Track peak_mem_used in ExternalSorter by ding-young · Pull Request #16192 · apache/datafusion

ding-young · 2025-05-27T05:32:35Z

Which issue does this PR close?

Related to Track peak memory usage in SortExec #16042

Questions & Thoughts

There are other paths that does not build ExternalSorter when execute() is called in SortExec. i.e, TopK. Do we need to track peak_mem_used in these paths, too?
Do we need to include merge_reservation in peak_mem_used? Since it serves as a headroom value and gets freed before in_mem_sort_stream requests an allocation, so I just updated the peak_mem_used only with reservation, not merge_reservation.
Maybe it would be better to call human_readable_bytes when displaying this metric.

Rationale for this change

What changes are included in this PR?

Are these changes tested?

Are there any user-facing changes?

2010YOUY01

There are other paths that does not build ExternalSorter when execute() is called in SortExec. i.e, TopK. Do we need to track peak_mem_used in these paths, too?

Yes, I believe other than ExternalSorter, only TopK path will buffer intermediate data, let's create an issue for this task.

Do we need to include merge_reservation in peak_mem_used? Since it serves as a headroom value and gets freed before in_mem_sort_stream requests an allocation, so I just updated the peak_mem_used only with reservation, not merge_reservation.

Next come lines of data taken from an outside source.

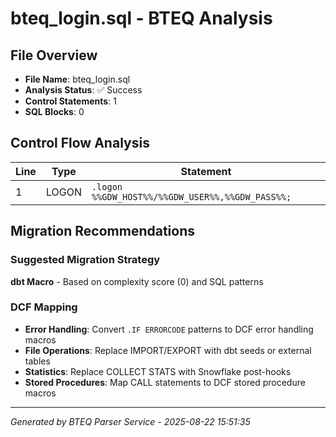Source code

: # bteq_login.sql - BTEQ Analysis

## File Overview
- **File Name**: bteq_login.sql
- **Analysis Status**: ✅ Success
- **Control Statements**: 1
- **SQL Blocks**: 0

## Control Flow Analysis

| Line | Type | Statement |
|------|------|-----------|
| 1 | LOGON | `.logon %%GDW_HOST%%/%%GDW_USER%%,%%GDW_PASS%%;` |
## Migration Recommendations

### Suggested Migration Strategy
**dbt Macro** - Based on complexity score (0) and SQL patterns

### DCF Mapping
- **Error Handling**: Convert `.IF ERRORCODE` patterns to DCF error handling macros
- **File Operations**: Replace IMPORT/EXPORT with dbt seeds or external tables
- **Statistics**: Replace COLLECT STATS with Snowflake post-hooks
- **Stored Procedures**: Map CALL statements to DCF stored procedure macros

---

*Generated by BTEQ Parser Service - 2025-08-22 15:51:35*

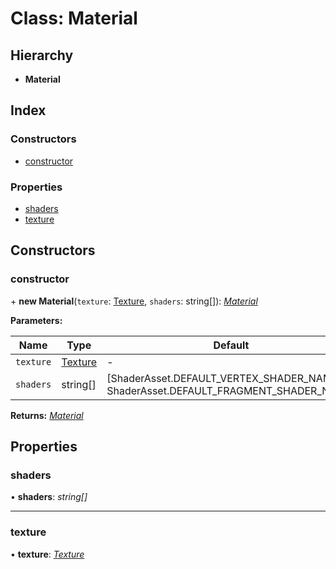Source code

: 
# Class: Material

## Hierarchy

* **Material**

## Index

### Constructors

* [constructor](material.md#constructor)

### Properties

* [shaders](material.md#shaders)
* [texture](material.md#texture)

## Constructors

###  constructor

\+ **new Material**(`texture`: [Texture](texture.md), `shaders`: string[]): *[Material](material.md)*

**Parameters:**

Name | Type | Default |
------ | ------ | ------ |
`texture` | [Texture](texture.md) | - |
`shaders` | string[] | [ShaderAsset.DEFAULT_VERTEX_SHADER_NAME, ShaderAsset.DEFAULT_FRAGMENT_SHADER_NAME] |

**Returns:** *[Material](material.md)*

## Properties

###  shaders

• **shaders**: *string[]*

___

###  texture

• **texture**: *[Texture](texture.md)*
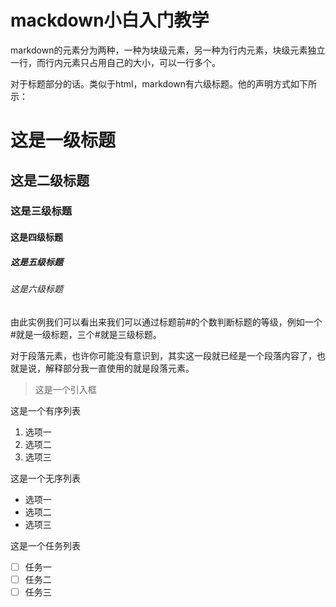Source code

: # mackdown小白入门教学

markdown的元素分为两种，一种为块级元素，另一种为行内元素，块级元素独立一行，而行内元素只占用自己的大小，可以一行多个。

对于标题部分的话。类似于html，markdown有六级标题。他的声明方式如下所示：
# 这是一级标题
## 这是二级标题
### 这是三级标题
#### 这是四级标题
##### 这是五级标题
###### 这是六级标题
由此实例我们可以看出来我们可以通过标题前#的个数判断标题的等级，例如一个#就是一级标题，三个#就是三级标题。

对于段落元素，也许你可能没有意识到，其实这一段就已经是一个段落内容了，也就是说，解释部分我一直使用的就是段落元素。

> 这是一个引入框

这是一个有序列表
1. 选项一
2. 选项二
3. 选项三

这是一个无序列表
- 选项一
- 选项二
- 选项三

这是一个任务列表
- [ ] 任务一
- [ ] 任务二
- [ ] 任务三
<!--stackedit_data:
eyJoaXN0b3J5IjpbMTI3MzI5ODY1LC0xMjk5MDgxMDI4LC0xMj
k5MDQxNTEwLDE1ODE0MDY4MTQsLTIxMzQ2NTE0NjYsLTIwODg3
NDY2MTJdfQ==
-->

I agree that merge_reservation should not be included, since it's just a placeholder instead of the actual memory used. However I think we should also count the memory used in the later merge phase. The reason is: SortExec will execute in 2 stages, the 1st stage will be using ExternalSorter, and the second stage is SortPreservingMerge. SPM stage will generate new data (converted row format to accelerate value comparison) and we want to report the maximum memory usage across its entire life cycle, here is an example:
Let's say we have a SortExec (with 1 partition) to handle 10 input batches, the execution process is:

Reserve 10MB for merge_reservation() // peak_mem -- 0M
Read input and buffer 10 batches (5MB each) // peak_mem -- 50M
SPM step (each batch's converted row format is 2MB) // peak_mem -- 70M

Maybe it would be better to call human_readable_bytes when displaying this metric.

This is a good idea, perhaps we can do it in a separate PR and change it for all operators with peak_memory_used metrics.

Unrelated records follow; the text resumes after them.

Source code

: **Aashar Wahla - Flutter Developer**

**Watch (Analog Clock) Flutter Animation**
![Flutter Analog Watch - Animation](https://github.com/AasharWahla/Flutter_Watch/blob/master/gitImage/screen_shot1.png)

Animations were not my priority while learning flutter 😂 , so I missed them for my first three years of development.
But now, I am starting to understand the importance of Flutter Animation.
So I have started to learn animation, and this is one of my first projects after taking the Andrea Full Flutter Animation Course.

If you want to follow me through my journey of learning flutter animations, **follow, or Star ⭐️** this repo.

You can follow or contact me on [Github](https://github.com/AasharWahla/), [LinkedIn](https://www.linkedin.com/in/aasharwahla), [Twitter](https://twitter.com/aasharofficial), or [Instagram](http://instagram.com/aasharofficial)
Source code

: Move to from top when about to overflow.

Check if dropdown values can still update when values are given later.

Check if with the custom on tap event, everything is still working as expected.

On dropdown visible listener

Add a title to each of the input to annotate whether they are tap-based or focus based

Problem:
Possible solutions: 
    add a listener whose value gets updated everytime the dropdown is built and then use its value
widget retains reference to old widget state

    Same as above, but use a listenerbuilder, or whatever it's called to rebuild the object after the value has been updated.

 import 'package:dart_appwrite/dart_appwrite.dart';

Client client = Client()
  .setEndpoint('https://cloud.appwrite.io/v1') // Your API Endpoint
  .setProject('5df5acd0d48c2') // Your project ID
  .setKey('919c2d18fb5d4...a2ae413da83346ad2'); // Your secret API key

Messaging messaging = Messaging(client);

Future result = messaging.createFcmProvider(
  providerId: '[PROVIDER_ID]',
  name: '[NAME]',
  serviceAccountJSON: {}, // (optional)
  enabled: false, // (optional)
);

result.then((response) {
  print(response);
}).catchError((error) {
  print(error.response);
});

To summarize, I suggest to change the implementation to also count the memory used in SPM phase, also add some tests, and open issues for other TODOs.

2010YOUY01 · 2025-05-28T04:02:48Z

datafusion/physical-plan/src/sorts/sort.rs

            self.reservation
                .try_resize(get_reserved_byte_for_record_batch(&batch))
                .map_err(Self::err_with_oom_context)?;
+            // TODO(ding-young) can reservation grow here?


I think so. After concatenating small batches into a single large batch, it will allocate new buffers and copy payloads into it, so the size might change.

ding-young · 2025-06-03T17:47:46Z

@2010YOUY01
Hi, I’ve been struggling a bit with tracking peak memory in SPM step, and I was wondering if I could ask for some help.

1. Can we add the memory for converted (row) batches to previous `peak_mem_used`?

Since ExternalSorter creates SortPreservingMergeStream for 2nd step, SPM, so I tried updating the peak memory metric inside maybe_poll_stream in SortPreservingMergeStream (which internally calls poll_next where convert_batch is done, and pushes batches into a BatchBuilder).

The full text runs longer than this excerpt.